In 2010, a larger, double-blind, placebo-controlled trial, the Alpha Omega Trial, was conducted in a similar population of post-MI patients (n = 4837) to differentiate the effects of ALA (2 g/d) and EPA + DHA (400 mg/d) on cardiovascular events (38). Participants received 1 of 4 test margarines: margarine supplemented with a combination of EPA + DHA (with a targeted additional daily intake of 400 mg of EPA + DHA), margarine supplemented with ALA (with a targeted additional daily intake of 2 g of ALA), margarine supplemented with EPA + DHA and ALA, or a placebo margarine.
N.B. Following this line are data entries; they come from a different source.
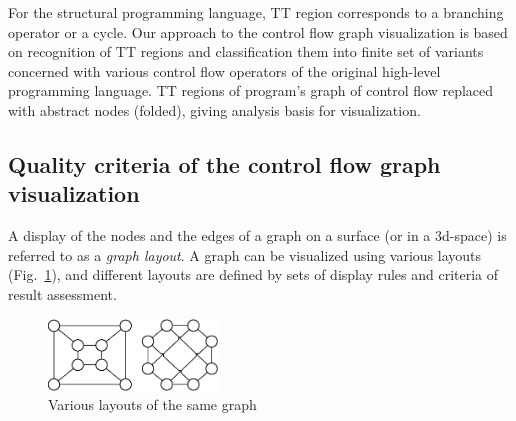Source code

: \documentclass[conference]{IEEEtran}
\begin{document}
For the structural programming language, TT region corresponds to a branching operator or a cycle.  Our approach to the control flow graph visualization is based on recognition of TT regions and classification them into finite set of variants concerned with various control flow operators of the original high-level programming language.  TT regions of program's graph of control flow replaced with abstract nodes (folded), giving analysis basis for visualization.

\subsection{Quality criteria of the control flow graph visualization}
\label{sec:qcrit}

A display of the nodes and the edges of a graph on a surface (or in a 3d-space) is referred to as a \emph{graph layout}.  A graph can be visualized using various layouts (Fig.~\ref{fig:VisExample}), and different layouts are defined by sets of display rules and criteria of result assessment.

\begin{figure}[b]
	\centering
		\includegraphics[width=0.4\textwidth]{Pic/Pic1.eps}
	\caption{Various layouts of the same graph}
	\label{fig:VisExample}
\end{figure}
\end{document}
After a 40-mo follow-up period, the 2 groups who received margarines containing ALA (alone or with EPA + DHA) had a rate of major cardiovascular events that was 9% lower than the rate in the groups who received placebo or EPA + DHA only, a difference that was not significant. Subgroup analyses showed no difference in cardiovascular events between the 2 groups who received EPA + DHA (alone or with ALA) and the 2 groups who received no EPA + DHA (placebo and ALA only). Likewise, there was no difference between the 2 groups who received ALA and those who did not. However, of importance was a 27% reduction in major cardiovascular events observed among women in the ALA-only group compared with the placebo and EPA + DHA–only groups, which approached significance (P = 0.07). The investigators discussed possible reasons for a lack of greater effect in this trial, including the patient population, which was mainly men who had an MI an average of 4 y before enrollment, and dose of n–3 PUFAs given (e.g., 400 mg/d EPA + DHA). In a landmark study [GISSI (Gruppo Italiano per lo Studio della Sopravvivenza nell'Infarto Miocardico)] in which a higher dose of EPA + DHA (1 g/d) was given to patients who were enrolled within 3 mo of an MI, there was a marked reduction in risk of sudden death after 4 mo (RR: 0.47; 95% CI: 0.22, 0.99; P < 0.05) (34).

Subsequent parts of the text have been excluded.